A realidade tem muitas formas, e aquela em que embateu este sombrio Puigdemont pinta-se de duas cores, como a bandeira da Catalunha (a Senyera riscada): um referendo cuja legitimidade a comunidade internacional jamais reconhecerá e uma saída em massa de grandes empresas espanholas da região. Sabadell e CaixaBank juntaram-se agora ao Popular e, das sete companhias catalãs que figuravam no IBEX, no dia seguinte ao referendo restavam apenas duas. Os tais 19% do PIB de Espanha que tanto acalentavam os ímpetos independentistas encolheram sobremaneira, e isso é um grande balde de água fria (à atenção da tal esquerda, Lenin diria que “os factos são teimosos”).

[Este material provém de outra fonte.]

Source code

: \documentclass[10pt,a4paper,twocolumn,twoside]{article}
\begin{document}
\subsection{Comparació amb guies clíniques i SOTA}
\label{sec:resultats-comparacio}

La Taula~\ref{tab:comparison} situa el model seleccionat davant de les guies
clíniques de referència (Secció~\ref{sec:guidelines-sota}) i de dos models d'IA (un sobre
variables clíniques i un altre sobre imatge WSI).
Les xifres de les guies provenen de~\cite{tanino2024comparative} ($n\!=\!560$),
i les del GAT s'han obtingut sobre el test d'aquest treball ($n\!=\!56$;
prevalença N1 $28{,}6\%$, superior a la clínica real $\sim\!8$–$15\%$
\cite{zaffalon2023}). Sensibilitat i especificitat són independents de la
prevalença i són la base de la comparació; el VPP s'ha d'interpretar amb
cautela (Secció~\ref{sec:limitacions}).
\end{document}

Independentemente de tudo o que se pense sobre a forma subalterna com que Espanha tem tratado a Catalunha ao longo dos tempos (embora o seu grau de autonomia seja amplamente reconhecido), Puigdemont padece de um problema de legitimidade óbvio: falar de 90% de apoio à independência, com base num referendo onde só foram votar os apoiantes fervorosos da causa, é grave. Do total de eleitores, apenas 42% compareceram nas urnas – menos de metade. É verdade que as revoluções não pedem licença nem cumprem leis ou preceitos constitucionais: resta saber se Puigdemont quer ser um revolucionário na Europa em 2017. Uma coisa é certa: a sociedade espanhola está fatalmente dividida, e as feridas abertas dificilmente se saram pela via do diálogo com estes protagonistas (a evidente inabilidade política de Rajoy é inquestionável).
Mas o mais grave de tudo isto é a temível Caixa de Pandora que este movimento abre aos nacionalismos em crescendo na Europa. Mario Vargas Llosa, o prémio Nobel da Literatura, disse numa manifestação no fim de semana passado que o nacionalismo é “a pior de todas as paixões, e a que causou mais estragos na História”. Podia ter também citado Ortega y Gasset, como fez Inés Arrimadas do Ciudadanos, que tão bem falou logo a seguir a Puigdemont no Parlamento, recordando que “o nacionalismo só cresce nos países que não funcionam”. “Se calhar é este o momento de reformar este país” em busca de “um sentido comum”. Parece-me um bom ponto de partida.